The OECD said according to some early perception surveys, there has already been a marked impact on MSMEs confidence and activity. A third of German SMEs see the Ukraine war as a medium to high risk to their business, particularly in the manufacturing and trade sectors. In Ireland, the Linked Finance SME confidence index fell from 67.9 to 61.1 in the first quarter of 2022. In March and April 2022, small-business sales year-on-year growth slowed in Australia, New Zealand and the UK and reached half the growth rates seen in March 2021. In Poland – geographically closer to the centre of the crisis – one in five SMEs reported having been forced to limit their business operations three weeks after the invasion.

 

The outlook said: “Rising costs are already beginning to bite.

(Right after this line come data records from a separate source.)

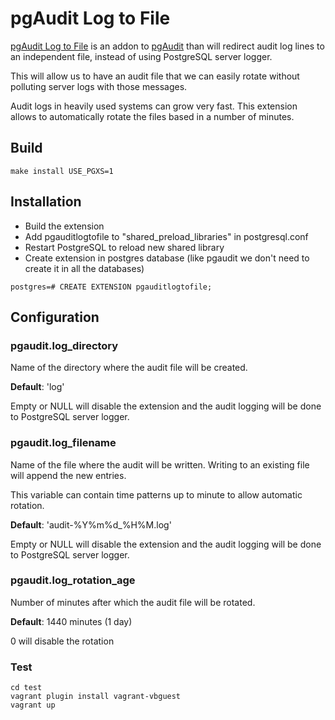 # pgAudit Log to File

[pgAudit Log to File](https://github.com/fmbiete/pgauditlogtofile) is an addon to [pgAudit](https://www.pgaudit.org/) than will redirect audit log lines to an independent file, instead of using PostgreSQL server logger.

This will allow us to have an audit file that we can easily rotate without polluting server logs with those messages.

Audit logs in heavily used systems can grow very fast. This extension allows to automatically rotate the files based in a number of minutes.

## Build
```
make install USE_PGXS=1
```

## Installation
- Build the extension
- Add pgauditlogtofile to "shared_preload_libraries" in postgresql.conf
- Restart PostgreSQL to reload new shared library
- Create extension in postgres database (like pgaudit we don't need to create it in all the databases)

```
postgres=# CREATE EXTENSION pgauditlogtofile;
```

## Configuration

### pgaudit.log_directory
Name of the directory where the audit file will be created.

**Default**: 'log'

Empty or NULL will disable the extension and the audit logging will be done to PostgreSQL server logger.

### pgaudit.log_filename
Name of the file where the audit will be written. Writing to an existing file will append the new entries.

This variable can contain time patterns up to minute to allow automatic rotation.

**Default**: 'audit-%Y%m%d_%H%M.log'

Empty or NULL will disable the extension and the audit logging will be done to PostgreSQL server logger.

### pgaudit.log_rotation_age
Number of minutes after which the audit file will be rotated.

**Default**: 1440 minutes (1 day)

0 will disable the rotation


### Test
```
cd test
vagrant plugin install vagrant-vbguest
vagrant up
```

The rise in prices, in particular energy prices, was already the main concern for the business sector before the war in Ukraine. The increase in energy prices and other inputs is particularly challenging for SMEs because of their limited capacity to mitigate the shock. They have less ability to negotiate favourable conditions along their supply chain or with energy providers. They have limited capacity to pass the price increases on to consumers. They are squeezed in the middle.

 

According to OECD, however, “there may be a silver lining to the current shock. Current energy prices may incite SMEs to accelerate adoption of energy-efficiency measures.”

 

But the outlook advised on the need to focus on the longer-term objectives. “These measures will be essential to the survival of many SMEs. But it will be important that short-term subsidies do not distract from, or delay longer-term transitions. In the EU, National

 

Recovery and Resilience Plans have been developed which should help support longer-term SMEs’ investment needs, in particular to support their energy transition. Policy makers will need to monitor short-term measures closely to ensure they work to support, rather than counteract, longer-term objectives.”